誰がプラットフォームを必要とするのか

異なるツールを統合し、アプリケーション間でデータをシームレスに移動させ、プログラミング・ライフを楽にすることを約束する戦略的な提携、オープン・アーキテクチャー、あるいは商用の API に関する発表を、目にしたり、耳にしたりすることがあるでしょう。

それを知ると、開発者はじっとしていられなくて、インポート/エクスポートというダクト・テープをこれでもかと使用して、真顔で「統合パッケージ」として市場に出すでしょう。

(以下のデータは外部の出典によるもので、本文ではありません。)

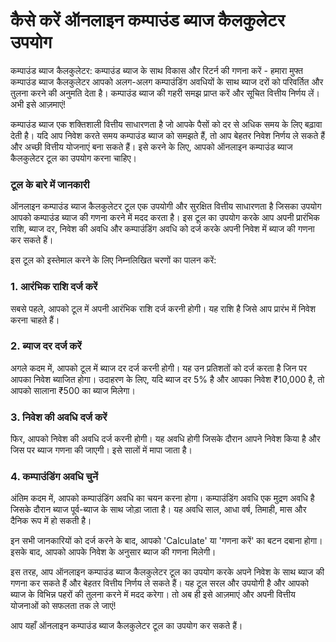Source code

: कैसे करें ऑनलाइन कम्पाउंड ब्याज कैलकुलेटर उपयोग
===============================================

कम्पाउंड ब्याज कैलकुलेटर: कम्पाउंड ब्याज के साथ विकास और रिटर्न की गणना करें - हमारा मुफ्त कम्पाउंड ब्याज कैलकुलेटर आपको अलग-अलग कम्पाउंडिंग अवधियों के साथ ब्याज दरों को परिवर्तित और तुलना करने की अनुमति देता है। कम्पाउंड ब्याज की गहरी समझ प्राप्त करें और सूचित वित्तीय निर्णय लें। अभी इसे आज़माएं!

कम्पाउंड ब्याज एक शक्तिशाली वित्तीय साधारणता है जो आपके पैसों को दर से अधिक समय के लिए बढ़ावा देती है। यदि आप निवेश करते समय कम्पाउंड ब्याज को समझते हैं, तो आप बेहतर निवेश निर्णय ले सकते हैं और अच्छी वित्तीय योजनाएं बना सकते हैं। इसे करने के लिए, आपको ऑनलाइन कम्पाउंड ब्याज कैलकुलेटर टूल का उपयोग करना चाहिए।

### टूल के बारे में जानकारी

ऑनलाइन कम्पाउंड ब्याज कैलकुलेटर टूल एक उपयोगी और सुरक्षित वित्तीय साधारणता है जिसका उपयोग आपको कम्पाउंड ब्याज की गणना करने में मदद करता है। इस टूल का उपयोग करके आप अपनी प्रारंभिक राशि, ब्याज दर, निवेश की अवधि और कम्पाउंडिंग अवधि को दर्ज करके अपनी निवेश में ब्याज की गणना कर सकते हैं।

इस टूल को इस्तेमाल करने के लिए निम्नलिखित चरणों का पालन करें:

### 1. आरंभिक राशि दर्ज करें

सबसे पहले, आपको टूल में अपनी आरंभिक राशि दर्ज करनी होगी। यह राशि है जिसे आप प्रारंभ में निवेश करना चाहते हैं।

### 2. ब्याज दर दर्ज करें

अगले कदम में, आपको टूल में ब्याज दर दर्ज करनी होगी। यह उन प्रतिशतों को दर्ज करता है जिन पर आपका निवेश ब्याजित होगा। उदाहरण के लिए, यदि ब्याज दर 5% है और आपका निवेश ₹10,000 है, तो आपको सालाना ₹500 का ब्याज मिलेगा।

### 3. निवेश की अवधि दर्ज करें

फिर, आपको निवेश की अवधि दर्ज करनी होगी। यह अवधि होगी जिसके दौरान आपने निवेश किया है और जिस पर ब्याज गणना की जाएगी। इसे सालों में मापा जाता है।

### 4. कम्पाउंडिंग अवधि चुनें

अंतिम कदम में, आपको कम्पाउंडिंग अवधि का चयन करना होगा। कम्पाउंडिंग अवधि एक मुद्रण अवधि है जिसके दौरान ब्याज पूर्व-ब्याज के साथ जोड़ा जाता है। यह अवधि साल, आधा वर्ष, तिमाही, मास और दैनिक रूप में हो सकती है।

इन सभी जानकारियों को दर्ज करने के बाद, आपको 'Calculate' या 'गणना करें' का बटन दबाना होगा। इसके बाद, आपको आपके निवेश के अनुसार ब्याज की गणना मिलेगी।

इस तरह, आप ऑनलाइन कम्पाउंड ब्याज कैलकुलेटर टूल का उपयोग करके अपने निवेश के साथ ब्याज की गणना कर सकते हैं और बेहतर वित्तीय निर्णय ले सकते हैं। यह टूल सरल और उपयोगी है और आपको ब्याज के विभिन्न पहरों की तुलना करने में मदद करेगा। तो अब ही इसे आज़माएं और अपनी वित्तीय योजनाओं को सफलता तक ले जाएं!

आप यहाँ ऑनलाइन कम्पाउंड ब्याज कैलकुलेटर टूल का उपयोग कर सकते हैं।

このような統合化のプレッシャーはいったいどこから来るのでしょうか? なぜ誰もが、自分たちの製品を統合パッケージに組み込もうとしたり、オープンな統合をサポートするためのプラットフォームを構築しようとするのでしょうか? 誰がこれらのプラットフォームを必要としているのでしょうか?

エンド・ユーザー

エンド・ユーザーを見てみましょう。エンド・ユーザーは、サポート担当者に電話して「私が実際に必要としているのは、オープンなツール・プラットフォームなのです」とは言いません。

エンド・ユーザーは、「あなたの製品は、なぜ私の他のツールと統合しないのか」と尋ねるのです。エンド・ユーザーは、アプリケーションの範囲を超えたフィーチャーを要求します。仕事ができるツールに自分たちのデータを渡すことができないからです。エンド・ユーザーは、異なるプログラムとの間のインポートおよびエクスポートに関する問題に突き当たっているのです。エンド・ユーザーは、なぜ自分たちのプログラムは、同じようなタスクを行うのにそれぞれ全く異なるユーザー・インターフェースを持っているのかを疑問に思っているのです。エンド・ユーザーの Web サイトのデザイン・ツールをエンド・ユーザーのスクリプト記述プログラムと統合すべきであることは、明白ではないのでしょうか?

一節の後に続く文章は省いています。